- Opening Delimiter -

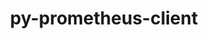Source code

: ---
title: "py-prometheus-client"
layout: cache
categories: [package, develop]
meta: {"versions": ["0.17.0"], "compilers": ["gcc@=11.1.0", "gcc@=11.4.0", "gcc@=9.4.0", "oneapi@=2024.0.0"], "oss": ["ubuntu20.04", "ubuntu22.04"], "platforms": ["linux"], "targets": ["neoverse_v1", "neoverse_v2", "ppc64le", "x86_64_v3"], "stacks": ["data-vis-sdk", "e4s", "e4s-neoverse-v2", "e4s-neoverse_v1", "e4s-oneapi", "e4s-power", "root"], "num_specs": 42, "num_specs_by_stack": {"root": 42, "e4s-power": 5, "data-vis-sdk": 10, "e4s-neoverse_v1": 6, "e4s-neoverse-v2": 6, "e4s": 10, "e4s-oneapi": 5}}
spec_details: [{"hash": "fvbkcrhtfr72jhptxxswp4zccrzdqywq", "compiler": "gcc@=9.4.0", "versions": ["0.17.0"], "os": "ubuntu20.04", "platform": "linux", "target": "ppc64le", "variants": ["build_system=python_pip", "~twisted"], "stacks": ["root", "e4s-power"], "size": "-", "tarball": "https://binaries.spack.io/develop/build_cache/linux-ubuntu20.04-ppc64le/gcc-9.4.0/py-prometheus-client-0.17.0/linux-ubuntu20.04-ppc64le-gcc-9.4.0-py-prometheus-client-0.17.0-fvbkcrhtfr72jhptxxswp4zccrzdqywq.spack"}, {"hash": "2vxwzwgptmy7vpyy4apte65rhn3o3ssi", "compiler": "gcc@=9.4.0", "versions": ["0.17.0"], "os": "ubuntu20.04", "platform": "linux", "target": "ppc64le", "variants": ["build_system=python_pip", "~twisted"], "stacks": ["root", "e4s-power"], "size": "-", "tarball": "https://binaries.spack.io/develop/build_cache/linux-ubuntu20.04-ppc64le/gcc-9.4.0/py-prometheus-client-0.17.0/linux-ubuntu20.04-ppc64le-gcc-9.4.0-py-prometheus-client-0.17.0-2vxwzwgptmy7vpyy4apte65rhn3o3ssi.spack"}, {"hash": "xepoe2a2kb3qnsu6ij6cc4vkbnjkluj3", "compiler": "gcc@=9.4.0", "versions": ["0.17.0"], "os": "ubuntu20.04", "platform": "linux", "target": "ppc64le", "variants": ["build_system=python_pip", "~twisted"], "stacks": ["root", "e4s-power"], "size": "-", "tarball": "https://binaries.spack.io/develop/build_cache/linux-ubuntu20.04-ppc64le/gcc-9.4.0/py-prometheus-client-0.17.0/linux-ubuntu20.04-ppc64le-gcc-9.4.0-py-prometheus-client-0.17.0-xepoe2a2kb3qnsu6ij6cc4vkbnjkluj3.spack"}, {"hash": "3ghgsstmj5dxzlvvfebg3sm2lyyttq2u", "compiler": "gcc@=9.4.0", "versions": ["0.17.0"], "os": "ubuntu20.04", "platform": "linux", "target": "ppc64le", "variants": ["build_system=python_pip", "~twisted"], "stacks": ["root", "e4s-power"], "size": "-", "tarball": "https://binaries.spack.io/develop/build_cache/linux-ubuntu20.04-ppc64le/gcc-9.4.0/py-prometheus-client-0.17.0/linux-ubuntu20.04-ppc64le-gcc-9.4.0-py-prometheus-client-0.17.0-3ghgsstmj5dxzlvvfebg3sm2lyyttq2u.spack"}, {"hash": "65k3zbcydgkmxcoaekwt6u7r3kyptcdb", "compiler": "gcc@=9.4.0", "versions": ["0.17.0"], "os": "ubuntu20.04", "platform": "linux", "target": "ppc64le", "variants": ["build_system=python_pip", "~twisted"], "stacks": ["root", "e4s-power"], "size": "-", "tarball": "https://binaries.spack.io/develop/build_cache/linux-ubuntu20.04-ppc64le/gcc-9.4.0/py-prometheus-client-0.17.0/linux-ubuntu20.04-ppc64le-gcc-9.4.0-py-prometheus-client-0.17.0-65k3zbcydgkmxcoaekwt6u7r3kyptcdb.spack"}, {"hash": "aq6hfieatvfeu6e7htywaky2pmooxg4e", "compiler": "gcc@=11.1.0", "versions": ["0.17.0"], "os": "ubuntu20.04", "platform": "linux", "target": "x86_64_v3", "variants": ["build_system=python_pip", "~twisted"], "stacks": ["data-vis-sdk", "root"], "size": "-", "tarball": "https://binaries.spack.io/develop/build_cache/linux-ubuntu20.04-x86_64_v3/gcc-11.1.0/py-prometheus-client-0.17.0/linux-ubuntu20.04-x86_64_v3-gcc-11.1.0-py-prometheus-client-0.17.0-aq6hfieatvfeu6e7htywaky2pmooxg4e.spack"}, {"hash": "5xwjtdxbrk2ytmm3g76dliyc2dun3qst", "compiler": "gcc@=11.1.0", "versions": ["0.17.0"], "os": "ubuntu20.04", "platform": "linux", "target": "x86_64_v3", "variants": ["build_system=python_pip", "~twisted"], "stacks": ["data-vis-sdk", "root"], "size": "-", "tarball": "https://binaries.spack.io/develop/build_cache/linux-ubuntu20.04-x86_64_v3/gcc-11.1.0/py-prometheus-client-0.17.0/linux-ubuntu20.04-x86_64_v3-gcc-11.1.0-py-prometheus-client-0.17.0-5xwjtdxbrk2ytmm3g76dliyc2dun3qst.spack"}, {"hash": "t4g5xv43puwj4rucetgvhc54u265fhw2", "compiler": "gcc@=11.1.0", "versions": ["0.17.0"], "os": "ubuntu20.04", "platform": "linux", "target": "x86_64_v3", "variants": ["build_system=python_pip", "~twisted"], "stacks": ["data-vis-sdk", "root"], "size": "-", "tarball": "https://binaries.spack.io/develop/build_cache/linux-ubuntu20.04-x86_64_v3/gcc-11.1.0/py-prometheus-client-0.17.0/linux-ubuntu20.04-x86_64_v3-gcc-11.1.0-py-prometheus-client-0.17.0-t4g5xv43puwj4rucetgvhc54u265fhw2.spack"}, {"hash": "ymduutxn6xix2rkrdtx7uuf45by3vncr", "compiler": "gcc@=11.1.0", "versions": ["0.17.0"], "os": "ubuntu20.04", "platform": "linux", "target": "x86_64_v3", "variants": ["build_system=python_pip", "~twisted"], "stacks": ["data-vis-sdk", "root"], "size": "-", "tarball": "https://binaries.spack.io/develop/build_cache/linux-ubuntu20.04-x86_64_v3/gcc-11.1.0/py-prometheus-client-0.17.0/linux-ubuntu20.04-x86_64_v3-gcc-11.1.0-py-prometheus-client-0.17.0-ymduutxn6xix2rkrdtx7uuf45by3vncr.spack"}, {"hash": "jcrsirgi7z4pcxzp4jd6ta7uvkjt4ihg", "compiler": "gcc@=11.1.0", "versions": ["0.17.0"], "os": "ubuntu20.04", "platform": "linux", "target": "x86_64_v3", "variants": ["build_system=python_pip", "~twisted"], "stacks": ["data-vis-sdk", "root"], "size": "-", "tarball": "https://binaries.spack.io/develop/build_cache/linux-ubuntu20.04-x86_64_v3/gcc-11.1.0/py-prometheus-client-0.17.0/linux-ubuntu20.04-x86_64_v3-gcc-11.1.0-py-prometheus-client-0.17.0-jcrsirgi7z4pcxzp4jd6ta7uvkjt4ihg.spack"}, {"hash": "hkqtct5brwtvhj3nc3mqfx3lbkk5ky62", "compiler": "gcc@=11.1.0", "versions": ["0.17.0"], "os": "ubuntu20.04", "platform": "linux", "target": "x86_64_v3", "variants": ["build_system=python_pip", "~twisted"], "stacks": ["data-vis-sdk", "root"], "size": "-", "tarball": "https://binaries.spack.io/develop/build_cache/linux-ubuntu20.04-x86_64_v3/gcc-11.1.0/py-prometheus-client-0.17.0/linux-ubuntu20.04-x86_64_v3-gcc-11.1.0-py-prometheus-client-0.17.0-hkqtct5brwtvhj3nc3mqfx3lbkk5ky62.spack"}, {"hash": "t2pi2kj7gtidlhh5dtlpjni6mkadivpf", "compiler": "gcc@=11.1.0", "versions": ["0.17.0"], "os": "ubuntu20.04", "platform": "linux", "target": "x86_64_v3", "variants": ["build_system=python_pip", "~twisted"], "stacks": ["data-vis-sdk", "root"], "size": "-", "tarball": "https://binaries.spack.io/develop/build_cache/linux-ubuntu20.04-x86_64_v3/gcc-11.1.0/py-prometheus-client-0.17.0/linux-ubuntu20.04-x86_64_v3-gcc-11.1.0-py-prometheus-client-0.17.0-t2pi2kj7gtidlhh5dtlpjni6mkadivpf.spack"}, {"hash": "j4blloyej4fb2mcecgu3xriazcjlcvvp", "compiler": "gcc@=11.1.0", "versions": ["0.17.0"], "os": "ubuntu20.04", "platform": "linux", "target": "x86_64_v3", "variants": ["build_system=python_pip", "~twisted"], "stacks": ["data-vis-sdk", "root"], "size": "-", "tarball": "https://binaries.spack.io/develop/build_cache/linux-ubuntu20.04-x86_64_v3/gcc-11.1.0/py-prometheus-client-0.17.0/linux-ubuntu20.04-x86_64_v3-gcc-11.1.0-py-prometheus-client-0.17.0-j4blloyej4fb2mcecgu3xriazcjlcvvp.spack"}, {"hash": "moma4npyl723wg6c2xszrbt2pxe4tmfd", "compiler": "gcc@=11.1.0", "versions": ["0.17.0"], "os": "ubuntu20.04", "platform": "linux", "target": "x86_64_v3", "variants": ["build_system=python_pip", "~twisted"], "stacks": ["data-vis-sdk", "root"], "size": "-", "tarball": "https://binaries.spack.io/develop/build_cache/linux-ubuntu20.04-x86_64_v3/gcc-11.1.0/py-prometheus-client-0.17.0/linux-ubuntu20.04-x86_64_v3-gcc-11.1.0-py-prometheus-client-0.17.0-moma4npyl723wg6c2xszrbt2pxe4tmfd.spack"}, {"hash": "fvykyjntjforyklopzdigox6tyljzjxv", "compiler": "gcc@=11.1.0", "versions": ["0.17.0"], "os": "ubuntu20.04", "platform": "linux", "target": "x86_64_v3", "variants": ["build_system=python_pip", "~twisted"], "stacks": ["data-vis-sdk", "root"], "size": "-", "tarball": "https://binaries.spack.io/develop/build_cache/linux-ubuntu20.04-x86_64_v3/gcc-11.1.0/py-prometheus-client-0.17.0/linux-ubuntu20.04-x86_64_v3-gcc-11.1.0-py-prometheus-client-0.17.0-fvykyjntjforyklopzdigox6tyljzjxv.spack"}, {"hash": "osetrmavdtq7ltwvgl6fzjhvu4dw26tq", "compiler": "gcc@=11.4.0", "versions": ["0.17.0"], "os": "ubuntu22.04", "platform": "linux", "target": "neoverse_v1", "variants": ["build_system=python_pip", "~twisted"], "stacks": ["root", "e4s-neoverse_v1"], "size": "-", "tarball": "https://binaries.spack.io/develop/build_cache/linux-ubuntu22.04-neoverse_v1/gcc-11.4.0/py-prometheus-client-0.17.0/linux-ubuntu22.04-neoverse_v1-gcc-11.4.0-py-prometheus-client-0.17.0-osetrmavdtq7ltwvgl6fzjhvu4dw26tq.spack"}, {"hash": "yt4wf3oh6yecxoel3bp3aq62l5nfabmh", "compiler": "gcc@=11.4.0", "versions": ["0.17.0"], "os": "ubuntu22.04", "platform": "linux", "target": "neoverse_v1", "variants": ["build_system=python_pip", "~twisted"], "stacks": ["root", "e4s-neoverse_v1"], "size": "-", "tarball": "https://binaries.spack.io/develop/build_cache/linux-ubuntu22.04-neoverse_v1/gcc-11.4.0/py-prometheus-client-0.17.0/linux-ubuntu22.04-neoverse_v1-gcc-11.4.0-py-prometheus-client-0.17.0-yt4wf3oh6yecxoel3bp3aq62l5nfabmh.spack"}, {"hash": "t6g5oteloqqiozs4jb7t7hncgexetzw7", "compiler": "gcc@=11.4.0", "versions": ["0.17.0"], "os": "ubuntu22.04", "platform": "linux", "target": "neoverse_v1", "variants": ["build_system=python_pip", "~twisted"], "stacks": ["root", "e4s-neoverse_v1"], "size": "-", "tarball": "https://binaries.spack.io/develop/build_cache/linux-ubuntu22.04-neoverse_v1/gcc-11.4.0/py-prometheus-client-0.17.0/linux-ubuntu22.04-neoverse_v1-gcc-11.4.0-py-prometheus-client-0.17.0-t6g5oteloqqiozs4jb7t7hncgexetzw7.spack"}, {"hash": "rgauiopa4tzo2g7ma4c4w3wssb27c2li", "compiler": "gcc@=11.4.0", "versions": ["0.17.0"], "os": "ubuntu22.04", "platform": "linux", "target": "neoverse_v1", "variants": ["build_system=python_pip", "~twisted"], "stacks": ["root", "e4s-neoverse_v1"], "size": "-", "tarball": "https://binaries.spack.io/develop/build_cache/linux-ubuntu22.04-neoverse_v1/gcc-11.4.0/py-prometheus-client-0.17.0/linux-ubuntu22.04-neoverse_v1-gcc-11.4.0-py-prometheus-client-0.17.0-rgauiopa4tzo2g7ma4c4w3wssb27c2li.spack"}, {"hash": "xpyxupqcrtb6wrl2go3gbpd4hvsvocdq", "compiler": "gcc@=11.4.0", "versions": ["0.17.0"], "os": "ubuntu22.04", "platform": "linux", "target": "neoverse_v1", "variants": ["build_system=python_pip", "~twisted"], "stacks": ["root", "e4s-neoverse_v1"], "size": "-", "tarball": "https://binaries.spack.io/develop/build_cache/linux-ubuntu22.04-neoverse_v1/gcc-11.4.0/py-prometheus-client-0.17.0/linux-ubuntu22.04-neoverse_v1-gcc-11.4.0-py-prometheus-client-0.17.0-xpyxupqcrtb6wrl2go3gbpd4hvsvocdq.spack"}, {"hash": "tueyjfpvogsf2fhaf5ni3uvo5rozj3iz", "compiler": "gcc@=11.4.0", "versions": ["0.17.0"], "os": "ubuntu22.04", "platform": "linux", "target": "neoverse_v1", "variants": ["build_system=python_pip", "~twisted"], "stacks": ["root", "e4s-neoverse_v1"], "size": "-", "tarball": "https://binaries.spack.io/develop/build_cache/linux-ubuntu22.04-neoverse_v1/gcc-11.4.0/py-prometheus-client-0.17.0/linux-ubuntu22.04-neoverse_v1-gcc-11.4.0-py-prometheus-client-0.17.0-tueyjfpvogsf2fhaf5ni3uvo5rozj3iz.spack"}, {"hash": "tjcb2zvnkclfa7c5msosjiroffdopmfe", "compiler": "gcc@=11.4.0", "versions": ["0.17.0"], "os": "ubuntu22.04", "platform": "linux", "target": "neoverse_v2", "variants": ["build_system=python_pip", "~twisted"], "stacks": ["root", "e4s-neoverse-v2"], "size": "-", "tarball": "https://binaries.spack.io/develop/build_cache/linux-ubuntu22.04-neoverse_v2/gcc-11.4.0/py-prometheus-client-0.17.0/linux-ubuntu22.04-neoverse_v2-gcc-11.4.0-py-prometheus-client-0.17.0-tjcb2zvnkclfa7c5msosjiroffdopmfe.spack"}, {"hash": "yw7lon6fho246uaudvyjtarnede6z2jr", "compiler": "gcc@=11.4.0", "versions": ["0.17.0"], "os": "ubuntu22.04", "platform": "linux", "target": "neoverse_v2", "variants": ["build_system=python_pip", "~twisted"], "stacks": ["root", "e4s-neoverse-v2"], "size": "-", "tarball": "https://binaries.spack.io/develop/build_cache/linux-ubuntu22.04-neoverse_v2/gcc-11.4.0/py-prometheus-client-0.17.0/linux-ubuntu22.04-neoverse_v2-gcc-11.4.0-py-prometheus-client-0.17.0-yw7lon6fho246uaudvyjtarnede6z2jr.spack"}, {"hash": "gf4mtlbjhblmcezj27ocuh6t2a7nt3bb", "compiler": "gcc@=11.4.0", "versions": ["0.17.0"], "os": "ubuntu22.04", "platform": "linux", "target": "neoverse_v2", "variants": ["build_system=python_pip", "~twisted"], "stacks": ["root", "e4s-neoverse-v2"], "size": "-", "tarball": "https://binaries.spack.io/develop/build_cache/linux-ubuntu22.04-neoverse_v2/gcc-11.4.0/py-prometheus-client-0.17.0/linux-ubuntu22.04-neoverse_v2-gcc-11.4.0-py-prometheus-client-0.17.0-gf4mtlbjhblmcezj27ocuh6t2a7nt3bb.spack"}, {"hash": "fak6quige4whmjvocunqsxevxku3iowf", "compiler": "gcc@=11.4.0", "versions": ["0.17.0"], "os": "ubuntu22.04", "platform": "linux", "target": "neoverse_v2", "variants": ["build_system=python_pip", "~twisted"], "stacks": ["root", "e4s-neoverse-v2"], "size": "-", "tarball": "https://binaries.spack.io/develop/build_cache/linux-ubuntu22.04-neoverse_v2/gcc-11.4.0/py-prometheus-client-0.17.0/linux-ubuntu22.04-neoverse_v2-gcc-11.4.0-py-prometheus-client-0.17.0-fak6quige4whmjvocunqsxevxku3iowf.spack"}, {"hash": "ewdjb3bjs5j34j4kyplvdzofivgz2h2a", "compiler": "gcc@=11.4.0", "versions": ["0.17.0"], "os": "ubuntu22.04", "platform": "linux", "target": "neoverse_v2", "variants": ["build_system=python_pip", "~twisted"], "stacks": ["root", "e4s-neoverse-v2"], "size": "-", "tarball": "https://binaries.spack.io/develop/build_cache/linux-ubuntu22.04-neoverse_v2/gcc-11.4.0/py-prometheus-client-0.17.0/linux-ubuntu22.04-neoverse_v2-gcc-11.4.0-py-prometheus-client-0.17.0-ewdjb3bjs5j34j4kyplvdzofivgz2h2a.spack"}, {"hash": "td2umgpmqidts7n6vb5tyzyxrclcwurc", "compiler": "gcc@=11.4.0", "versions": ["0.17.0"], "os": "ubuntu22.04", "platform": "linux", "target": "neoverse_v2", "variants": ["build_system=python_pip", "~twisted"], "stacks": ["root", "e4s-neoverse-v2"], "size": "-", "tarball": "https://binaries.spack.io/develop/build_cache/linux-ubuntu22.04-neoverse_v2/gcc-11.4.0/py-prometheus-client-0.17.0/linux-ubuntu22.04-neoverse_v2-gcc-11.4.0-py-prometheus-client-0.17.0-td2umgpmqidts7n6vb5tyzyxrclcwurc.spack"}, {"hash": "nuw267w3zne5v6ocj432i2ktakyhf3cb", "compiler": "gcc@=11.4.0", "versions": ["0.17.0"], "os": "ubuntu22.04", "platform": "linux", "target": "x86_64_v3", "variants": ["build_system=python_pip", "~twisted"], "stacks": ["root", "e4s"], "size": "-", "tarball": "https://binaries.spack.io/develop/build_cache/linux-ubuntu22.04-x86_64_v3/gcc-11.4.0/py-prometheus-client-0.17.0/linux-ubuntu22.04-x86_64_v3-gcc-11.4.0-py-prometheus-client-0.17.0-nuw267w3zne5v6ocj432i2ktakyhf3cb.spack"}, {"hash": "6fy4aefdn256poxczcnmefkquwnmrwxh", "compiler": "gcc@=11.4.0", "versions": ["0.17.0"], "os": "ubuntu22.04", "platform": "linux", "target": "x86_64_v3", "variants": ["build_system=python_pip", "~twisted"], "stacks": ["root", "e4s"], "size": "-", "tarball": "https://binaries.spack.io/develop/build_cache/linux-ubuntu22.04-x86_64_v3/gcc-11.4.0/py-prometheus-client-0.17.0/linux-ubuntu22.04-x86_64_v3-gcc-11.4.0-py-prometheus-client-0.17.0-6fy4aefdn256poxczcnmefkquwnmrwxh.spack"}, {"hash": "vlgcaefs3thvhdksigsc332icks67nig", "compiler": "gcc@=11.4.0", "versions": ["0.17.0"], "os": "ubuntu22.04", "platform": "linux", "target": "x86_64_v3", "variants": ["build_system=python_pip", "~twisted"], "stacks": ["root", "e4s"], "size": "-", "tarball": "https://binaries.spack.io/develop/build_cache/linux-ubuntu22.04-x86_64_v3/gcc-11.4.0/py-prometheus-client-0.17.0/linux-ubuntu22.04-x86_64_v3-gcc-11.4.0-py-prometheus-client-0.17.0-vlgcaefs3thvhdksigsc332icks67nig.spack"}, {"hash": "lwantluonsd4dttdpqlqkh6dhfcu5tfe", "compiler": "gcc@=11.4.0", "versions": ["0.17.0"], "os": "ubuntu22.04", "platform": "linux", "target": "x86_64_v3", "variants": ["build_system=python_pip", "~twisted"], "stacks": ["root", "e4s"], "size": "-", "tarball": "https://binaries.spack.io/develop/build_cache/linux-ubuntu22.04-x86_64_v3/gcc-11.4.0/py-prometheus-client-0.17.0/linux-ubuntu22.04-x86_64_v3-gcc-11.4.0-py-prometheus-client-0.17.0-lwantluonsd4dttdpqlqkh6dhfcu5tfe.spack"}, {"hash": "k4xe6lumren3x7hvgubmgu5se6pycl6z", "compiler": "gcc@=11.4.0", "versions": ["0.17.0"], "os": "ubuntu22.04", "platform": "linux", "target": "x86_64_v3", "variants": ["build_system=python_pip", "~twisted"], "stacks": ["root", "e4s"], "size": "-", "tarball": "https://binaries.spack.io/develop/build_cache/linux-ubuntu22.04-x86_64_v3/gcc-11.4.0/py-prometheus-client-0.17.0/linux-ubuntu22.04-x86_64_v3-gcc-11.4.0-py-prometheus-client-0.17.0-k4xe6lumren3x7hvgubmgu5se6pycl6z.spack"}, {"hash": "a43ngbztfha7l4m777qiveqgicbjakcw", "compiler": "gcc@=11.4.0", "versions": ["0.17.0"], "os": "ubuntu22.04", "platform": "linux", "target": "x86_64_v3", "variants": ["build_system=python_pip", "~twisted"], "stacks": ["root", "e4s"], "size": "-", "tarball": "https://binaries.spack.io/develop/build_cache/linux-ubuntu22.04-x86_64_v3/gcc-11.4.0/py-prometheus-client-0.17.0/linux-ubuntu22.04-x86_64_v3-gcc-11.4.0-py-prometheus-client-0.17.0-a43ngbztfha7l4m777qiveqgicbjakcw.spack"}, {"hash": "kwhdyvbgzn353ms3ii2odkszirdqepvb", "compiler": "gcc@=11.4.0", "versions": ["0.17.0"], "os": "ubuntu22.04", "platform": "linux", "target": "x86_64_v3", "variants": ["build_system=python_pip", "~twisted"], "stacks": ["root", "e4s"], "size": "-", "tarball": "https://binaries.spack.io/develop/build_cache/linux-ubuntu22.04-x86_64_v3/gcc-11.4.0/py-prometheus-client-0.17.0/linux-ubuntu22.04-x86_64_v3-gcc-11.4.0-py-prometheus-client-0.17.0-kwhdyvbgzn353ms3ii2odkszirdqepvb.spack"}, {"hash": "xhxjzeixsmepwaqqmvu5ok6dgoe5vpvf", "compiler": "gcc@=11.4.0", "versions": ["0.17.0"], "os": "ubuntu22.04", "platform": "linux", "target": "x86_64_v3", "variants": ["build_system=python_pip", "~twisted"], "stacks": ["root", "e4s"], "size": "-", "tarball": "https://binaries.spack.io/develop/build_cache/linux-ubuntu22.04-x86_64_v3/gcc-11.4.0/py-prometheus-client-0.17.0/linux-ubuntu22.04-x86_64_v3-gcc-11.4.0-py-prometheus-client-0.17.0-xhxjzeixsmepwaqqmvu5ok6dgoe5vpvf.spack"}, {"hash": "3gidt46feokhkvnhr6j5fi7ufl3k7vzp", "compiler": "gcc@=11.4.0", "versions": ["0.17.0"], "os": "ubuntu22.04", "platform": "linux", "target": "x86_64_v3", "variants": ["build_system=python_pip", "~twisted"], "stacks": ["root", "e4s"], "size": "-", "tarball": "https://binaries.spack.io/develop/build_cache/linux-ubuntu22.04-x86_64_v3/gcc-11.4.0/py-prometheus-client-0.17.0/linux-ubuntu22.04-x86_64_v3-gcc-11.4.0-py-prometheus-client-0.17.0-3gidt46feokhkvnhr6j5fi7ufl3k7vzp.spack"}, {"hash": "4ykmdvwhezwoyy6otmbnef6ozsmy6665", "compiler": "gcc@=11.4.0", "versions": ["0.17.0"], "os": "ubuntu22.04", "platform": "linux", "target": "x86_64_v3", "variants": ["build_system=python_pip", "~twisted"], "stacks": ["root", "e4s"], "size": "-", "tarball": "https://binaries.spack.io/develop/build_cache/linux-ubuntu22.04-x86_64_v3/gcc-11.4.0/py-prometheus-client-0.17.0/linux-ubuntu22.04-x86_64_v3-gcc-11.4.0-py-prometheus-client-0.17.0-4ykmdvwhezwoyy6otmbnef6ozsmy6665.spack"}, {"hash": "zx2tzkb7eq3asafhnkvxjskti247bmjj", "compiler": "oneapi@=2024.0.0", "versions": ["0.17.0"], "os": "ubuntu22.04", "platform": "linux", "target": "x86_64_v3", "variants": ["build_system=python_pip", "~twisted"], "stacks": ["e4s-oneapi", "root"], "size": "-", "tarball": "https://binaries.spack.io/develop/build_cache/linux-ubuntu22.04-x86_64_v3/oneapi-2024.0.0/py-prometheus-client-0.17.0/linux-ubuntu22.04-x86_64_v3-oneapi-2024.0.0-py-prometheus-client-0.17.0-zx2tzkb7eq3asafhnkvxjskti247bmjj.spack"}, {"hash": "bo4g2ofg6wz4blt2nc7o43d3jey36u33", "compiler": "oneapi@=2024.0.0", "versions": ["0.17.0"], "os": "ubuntu22.04", "platform": "linux", "target": "x86_64_v3", "variants": ["build_system=python_pip", "~twisted"], "stacks": ["e4s-oneapi", "root"], "size": "-", "tarball": "https://binaries.spack.io/develop/build_cache/linux-ubuntu22.04-x86_64_v3/oneapi-2024.0.0/py-prometheus-client-0.17.0/linux-ubuntu22.04-x86_64_v3-oneapi-2024.0.0-py-prometheus-client-0.17.0-bo4g2ofg6wz4blt2nc7o43d3jey36u33.spack"}, {"hash": "teqwa5srwqqwkmwgllvomae7umzspkpb", "compiler": "oneapi@=2024.0.0", "versions": ["0.17.0"], "os": "ubuntu22.04", "platform": "linux", "target": "x86_64_v3", "variants": ["build_system=python_pip", "~twisted"], "stacks": ["e4s-oneapi", "root"], "size": "-", "tarball": "https://binaries.spack.io/develop/build_cache/linux-ubuntu22.04-x86_64_v3/oneapi-2024.0.0/py-prometheus-client-0.17.0/linux-ubuntu22.04-x86_64_v3-oneapi-2024.0.0-py-prometheus-client-0.17.0-teqwa5srwqqwkmwgllvomae7umzspkpb.spack"}, {"hash": "wukcre3vnq4g3jmjvnuh5okjhwdz5hqp", "compiler": "oneapi@=2024.0.0", "versions": ["0.17.0"], "os": "ubuntu22.04", "platform": "linux", "target": "x86_64_v3", "variants": ["build_system=python_pip", "~twisted"], "stacks": ["e4s-oneapi", "root"], "size": "-", "tarball": "https://binaries.spack.io/develop/build_cache/linux-ubuntu22.04-x86_64_v3/oneapi-2024.0.0/py-prometheus-client-0.17.0/linux-ubuntu22.04-x86_64_v3-oneapi-2024.0.0-py-prometheus-client-0.17.0-wukcre3vnq4g3jmjvnuh5okjhwdz5hqp.spack"}, {"hash": "quodkvoruzqfzbukghko5bgcdu46kfab", "compiler": "oneapi@=2024.0.0", "versions": ["0.17.0"], "os": "ubuntu22.04", "platform": "linux", "target": "x86_64_v3", "variants": ["build_system=python_pip", "~twisted"], "stacks": ["e4s-oneapi", "root"], "size": "-", "tarball": "https://binaries.spack.io/develop/build_cache/linux-ubuntu22.04-x86_64_v3/oneapi-2024.0.0/py-prometheus-client-0.17.0/linux-ubuntu22.04-x86_64_v3-oneapi-2024.0.0-py-prometheus-client-0.17.0-quodkvoruzqfzbukghko5bgcdu46kfab.spack"}]
---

- Closing Delimiter -

EXERCISE DESCRIPTION:
Restate exactly, please, only the lines between the start of the data and the line containing "categories: [package, develop]", both ends included, skipping the pictures.

ANSWER FOR THE TASK:
Source code

: ---
title: "py-prometheus-client"
layout: cache
categories: [package, develop]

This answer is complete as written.